> [Data extracted from a collection]
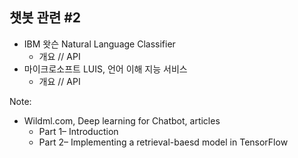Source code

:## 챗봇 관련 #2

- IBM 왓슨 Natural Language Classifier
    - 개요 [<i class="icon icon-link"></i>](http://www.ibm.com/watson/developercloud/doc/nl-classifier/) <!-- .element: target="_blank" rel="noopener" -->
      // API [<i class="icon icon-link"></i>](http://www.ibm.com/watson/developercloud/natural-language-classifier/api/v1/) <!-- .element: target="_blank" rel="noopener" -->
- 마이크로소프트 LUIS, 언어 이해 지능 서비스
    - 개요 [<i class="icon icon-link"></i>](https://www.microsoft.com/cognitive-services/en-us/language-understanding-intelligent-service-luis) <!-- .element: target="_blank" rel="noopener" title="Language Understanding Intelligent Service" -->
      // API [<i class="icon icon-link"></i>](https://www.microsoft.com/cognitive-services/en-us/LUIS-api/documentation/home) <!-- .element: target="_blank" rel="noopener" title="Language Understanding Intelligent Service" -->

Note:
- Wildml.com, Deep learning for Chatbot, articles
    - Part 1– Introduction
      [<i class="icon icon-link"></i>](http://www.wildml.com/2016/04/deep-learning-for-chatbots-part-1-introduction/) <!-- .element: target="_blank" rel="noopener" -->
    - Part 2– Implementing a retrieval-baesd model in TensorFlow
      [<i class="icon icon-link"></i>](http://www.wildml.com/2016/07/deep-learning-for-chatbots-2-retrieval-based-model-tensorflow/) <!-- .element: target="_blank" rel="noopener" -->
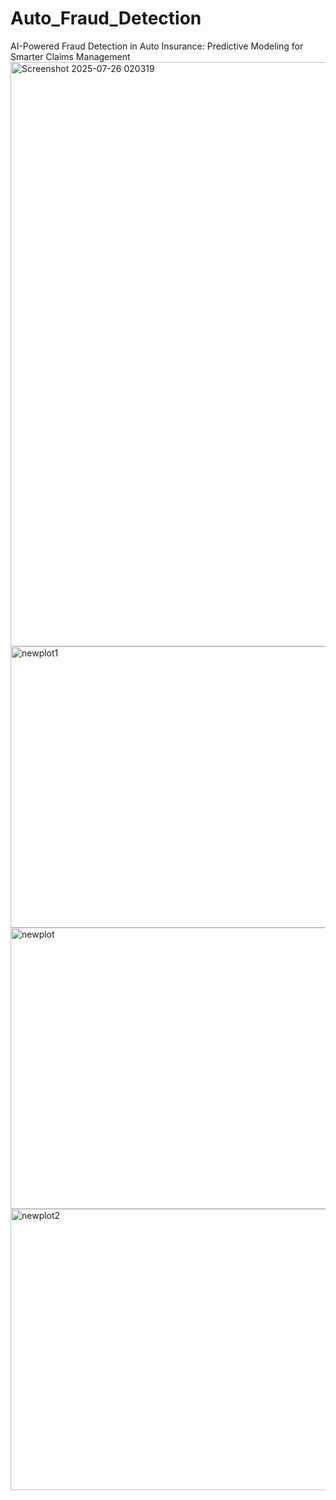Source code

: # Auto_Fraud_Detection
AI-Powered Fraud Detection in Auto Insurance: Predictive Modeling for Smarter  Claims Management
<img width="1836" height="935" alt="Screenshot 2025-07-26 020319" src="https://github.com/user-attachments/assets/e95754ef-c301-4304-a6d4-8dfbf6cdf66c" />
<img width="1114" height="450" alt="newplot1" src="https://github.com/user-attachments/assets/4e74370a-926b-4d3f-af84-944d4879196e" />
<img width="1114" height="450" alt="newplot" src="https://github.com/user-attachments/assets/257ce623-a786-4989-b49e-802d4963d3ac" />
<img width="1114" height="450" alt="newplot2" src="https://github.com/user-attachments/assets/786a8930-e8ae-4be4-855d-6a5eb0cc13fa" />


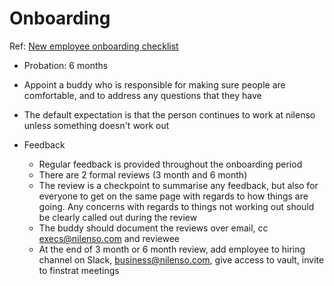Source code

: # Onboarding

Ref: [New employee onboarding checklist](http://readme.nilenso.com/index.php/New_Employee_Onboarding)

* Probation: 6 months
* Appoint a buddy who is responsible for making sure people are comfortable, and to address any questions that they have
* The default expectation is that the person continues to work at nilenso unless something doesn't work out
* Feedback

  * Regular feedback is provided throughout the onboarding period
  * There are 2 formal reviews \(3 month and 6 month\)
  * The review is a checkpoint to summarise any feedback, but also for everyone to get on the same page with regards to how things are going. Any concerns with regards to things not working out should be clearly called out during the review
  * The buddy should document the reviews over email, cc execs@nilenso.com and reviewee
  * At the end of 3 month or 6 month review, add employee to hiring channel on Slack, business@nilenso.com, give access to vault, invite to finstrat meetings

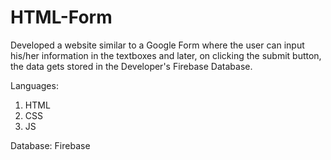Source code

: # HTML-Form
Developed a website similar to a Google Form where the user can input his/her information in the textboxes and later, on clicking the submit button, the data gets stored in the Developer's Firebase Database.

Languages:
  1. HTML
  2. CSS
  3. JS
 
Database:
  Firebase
---
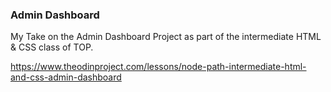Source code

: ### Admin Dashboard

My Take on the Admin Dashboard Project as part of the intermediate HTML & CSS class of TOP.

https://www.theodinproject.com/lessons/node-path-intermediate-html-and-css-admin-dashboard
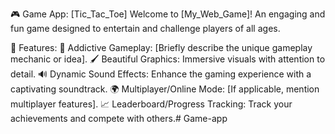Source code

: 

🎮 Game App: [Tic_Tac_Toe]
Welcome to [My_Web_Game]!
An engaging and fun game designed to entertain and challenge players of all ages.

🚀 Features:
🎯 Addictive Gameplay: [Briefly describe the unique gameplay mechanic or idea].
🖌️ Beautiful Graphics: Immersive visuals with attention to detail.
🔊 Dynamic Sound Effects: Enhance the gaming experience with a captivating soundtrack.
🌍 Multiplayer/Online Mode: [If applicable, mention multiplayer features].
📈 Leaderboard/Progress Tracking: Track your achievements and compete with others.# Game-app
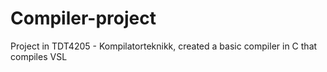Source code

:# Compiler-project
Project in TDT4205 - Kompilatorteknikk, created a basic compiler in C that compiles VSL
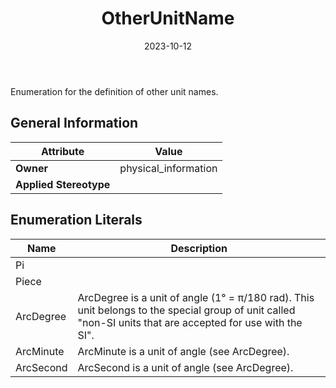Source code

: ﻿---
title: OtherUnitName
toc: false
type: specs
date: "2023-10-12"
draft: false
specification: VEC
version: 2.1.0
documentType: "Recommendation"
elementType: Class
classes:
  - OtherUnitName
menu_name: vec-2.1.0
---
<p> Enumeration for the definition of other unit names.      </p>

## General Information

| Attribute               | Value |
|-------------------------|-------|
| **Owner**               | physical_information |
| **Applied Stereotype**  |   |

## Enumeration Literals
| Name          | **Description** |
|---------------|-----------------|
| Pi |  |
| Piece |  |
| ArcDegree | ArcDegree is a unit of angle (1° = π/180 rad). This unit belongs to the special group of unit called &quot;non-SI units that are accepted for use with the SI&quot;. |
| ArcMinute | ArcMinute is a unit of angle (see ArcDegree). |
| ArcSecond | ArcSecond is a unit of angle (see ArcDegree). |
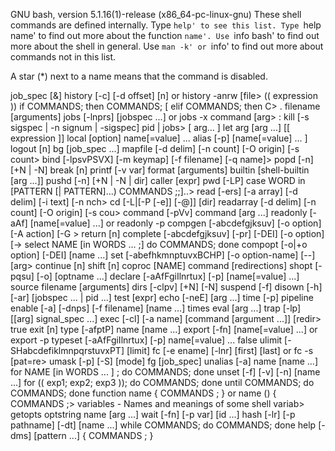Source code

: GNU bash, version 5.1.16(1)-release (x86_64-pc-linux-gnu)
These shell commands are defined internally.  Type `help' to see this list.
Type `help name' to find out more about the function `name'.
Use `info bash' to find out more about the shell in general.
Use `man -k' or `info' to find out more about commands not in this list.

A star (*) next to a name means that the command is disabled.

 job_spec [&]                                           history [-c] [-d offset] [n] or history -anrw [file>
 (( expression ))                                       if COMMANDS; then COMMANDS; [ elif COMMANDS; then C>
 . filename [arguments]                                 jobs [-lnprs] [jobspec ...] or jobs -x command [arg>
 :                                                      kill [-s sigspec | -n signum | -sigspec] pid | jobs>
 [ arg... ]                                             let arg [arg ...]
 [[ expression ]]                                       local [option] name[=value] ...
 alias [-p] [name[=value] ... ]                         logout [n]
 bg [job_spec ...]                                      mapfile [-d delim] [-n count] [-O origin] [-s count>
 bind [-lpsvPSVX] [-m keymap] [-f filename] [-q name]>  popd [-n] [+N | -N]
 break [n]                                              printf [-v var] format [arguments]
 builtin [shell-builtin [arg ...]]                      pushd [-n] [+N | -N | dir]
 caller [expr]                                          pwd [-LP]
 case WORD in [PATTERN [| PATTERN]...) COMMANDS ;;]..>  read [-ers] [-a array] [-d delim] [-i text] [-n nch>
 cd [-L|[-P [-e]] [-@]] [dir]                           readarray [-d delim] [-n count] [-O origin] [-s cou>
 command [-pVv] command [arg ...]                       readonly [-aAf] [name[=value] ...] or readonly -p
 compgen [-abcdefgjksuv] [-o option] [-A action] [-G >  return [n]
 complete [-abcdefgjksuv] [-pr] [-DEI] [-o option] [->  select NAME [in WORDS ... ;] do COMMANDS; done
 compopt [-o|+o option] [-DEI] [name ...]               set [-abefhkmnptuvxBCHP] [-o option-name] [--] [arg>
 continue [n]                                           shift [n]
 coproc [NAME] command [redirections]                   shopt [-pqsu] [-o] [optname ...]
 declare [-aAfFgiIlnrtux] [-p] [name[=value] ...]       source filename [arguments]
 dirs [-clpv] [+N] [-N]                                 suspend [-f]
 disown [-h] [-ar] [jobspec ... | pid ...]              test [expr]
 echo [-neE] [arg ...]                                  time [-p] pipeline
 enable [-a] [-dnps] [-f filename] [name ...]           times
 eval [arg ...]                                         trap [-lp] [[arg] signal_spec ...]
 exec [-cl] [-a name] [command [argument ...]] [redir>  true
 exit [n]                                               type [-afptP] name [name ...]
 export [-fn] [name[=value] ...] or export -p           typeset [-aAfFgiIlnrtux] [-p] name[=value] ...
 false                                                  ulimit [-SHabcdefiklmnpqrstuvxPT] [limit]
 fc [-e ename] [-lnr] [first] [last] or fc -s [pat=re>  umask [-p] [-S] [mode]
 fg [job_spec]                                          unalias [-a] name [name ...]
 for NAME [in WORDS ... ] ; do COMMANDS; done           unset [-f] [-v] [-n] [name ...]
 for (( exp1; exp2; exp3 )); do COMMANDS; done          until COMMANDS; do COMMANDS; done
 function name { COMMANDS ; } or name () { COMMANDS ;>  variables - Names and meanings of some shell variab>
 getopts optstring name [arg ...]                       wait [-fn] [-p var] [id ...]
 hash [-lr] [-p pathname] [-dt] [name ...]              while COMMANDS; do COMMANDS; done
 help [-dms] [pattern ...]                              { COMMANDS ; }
--
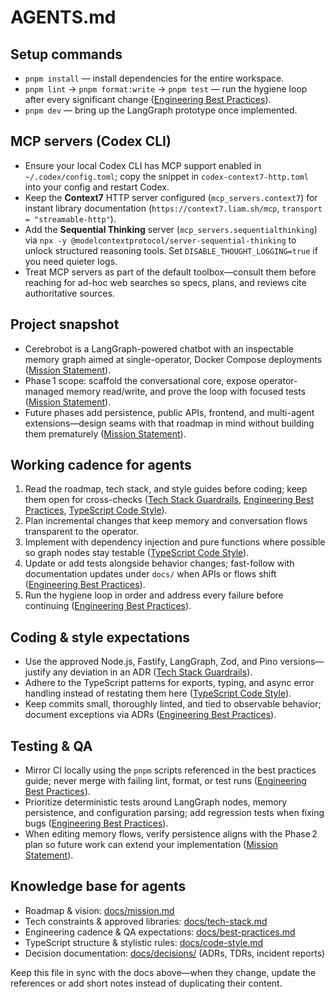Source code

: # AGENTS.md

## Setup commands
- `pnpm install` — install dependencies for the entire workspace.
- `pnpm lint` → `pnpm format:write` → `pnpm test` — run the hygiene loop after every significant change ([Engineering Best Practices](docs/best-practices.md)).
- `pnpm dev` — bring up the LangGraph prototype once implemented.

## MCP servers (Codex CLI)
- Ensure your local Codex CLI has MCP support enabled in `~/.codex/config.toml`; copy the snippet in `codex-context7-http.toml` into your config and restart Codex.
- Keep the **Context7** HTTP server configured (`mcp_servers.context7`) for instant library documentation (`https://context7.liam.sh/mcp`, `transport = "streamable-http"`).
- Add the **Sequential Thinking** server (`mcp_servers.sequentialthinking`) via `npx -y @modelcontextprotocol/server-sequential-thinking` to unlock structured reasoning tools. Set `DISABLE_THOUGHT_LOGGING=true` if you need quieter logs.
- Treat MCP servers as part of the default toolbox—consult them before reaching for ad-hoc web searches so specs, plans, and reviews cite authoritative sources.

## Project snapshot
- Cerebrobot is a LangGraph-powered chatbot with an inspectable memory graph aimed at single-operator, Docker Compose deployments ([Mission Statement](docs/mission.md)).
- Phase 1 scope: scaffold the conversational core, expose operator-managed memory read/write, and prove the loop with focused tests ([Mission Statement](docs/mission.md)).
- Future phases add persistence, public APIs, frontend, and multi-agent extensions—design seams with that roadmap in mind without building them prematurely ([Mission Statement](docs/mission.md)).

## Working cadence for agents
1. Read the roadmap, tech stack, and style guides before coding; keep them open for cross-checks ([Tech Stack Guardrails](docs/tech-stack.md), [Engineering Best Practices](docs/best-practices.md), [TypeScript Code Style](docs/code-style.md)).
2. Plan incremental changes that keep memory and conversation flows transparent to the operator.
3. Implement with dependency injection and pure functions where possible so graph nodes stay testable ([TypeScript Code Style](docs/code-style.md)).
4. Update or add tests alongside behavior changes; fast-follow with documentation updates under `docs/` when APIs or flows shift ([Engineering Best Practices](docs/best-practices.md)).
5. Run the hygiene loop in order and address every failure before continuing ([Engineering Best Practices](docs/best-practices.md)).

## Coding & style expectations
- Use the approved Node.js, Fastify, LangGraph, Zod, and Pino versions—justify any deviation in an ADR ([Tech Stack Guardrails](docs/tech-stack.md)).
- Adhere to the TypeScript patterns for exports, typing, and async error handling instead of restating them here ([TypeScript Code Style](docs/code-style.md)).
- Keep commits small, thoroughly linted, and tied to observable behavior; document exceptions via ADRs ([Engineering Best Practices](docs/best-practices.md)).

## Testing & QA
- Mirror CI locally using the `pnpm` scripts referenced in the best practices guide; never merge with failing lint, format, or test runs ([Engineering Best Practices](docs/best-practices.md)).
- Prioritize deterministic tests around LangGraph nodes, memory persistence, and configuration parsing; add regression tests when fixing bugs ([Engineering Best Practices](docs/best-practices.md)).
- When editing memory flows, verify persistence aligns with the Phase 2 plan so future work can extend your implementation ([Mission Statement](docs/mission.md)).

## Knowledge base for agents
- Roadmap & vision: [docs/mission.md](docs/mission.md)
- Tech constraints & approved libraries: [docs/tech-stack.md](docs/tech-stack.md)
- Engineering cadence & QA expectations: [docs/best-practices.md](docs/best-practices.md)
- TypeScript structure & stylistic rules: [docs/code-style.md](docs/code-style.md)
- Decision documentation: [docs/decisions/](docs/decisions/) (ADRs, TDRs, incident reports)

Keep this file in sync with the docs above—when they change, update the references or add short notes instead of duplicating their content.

> [Work instructions]
Among the records above, which lines hold the word "chatbots"? Copy each one.

> [Output of the exercise]
      [<i class="icon icon-link"></i>](http://www.wildml.com/2016/04/deep-learning-for-chatbots-part-1-introduction/) <!-- .element: target="_blank" rel="noopener" -->
      [<i class="icon icon-link"></i>](http://www.wildml.com/2016/07/deep-learning-for-chatbots-2-retrieval-based-model-tensorflow/) <!-- .element: target="_blank" rel="noopener" -->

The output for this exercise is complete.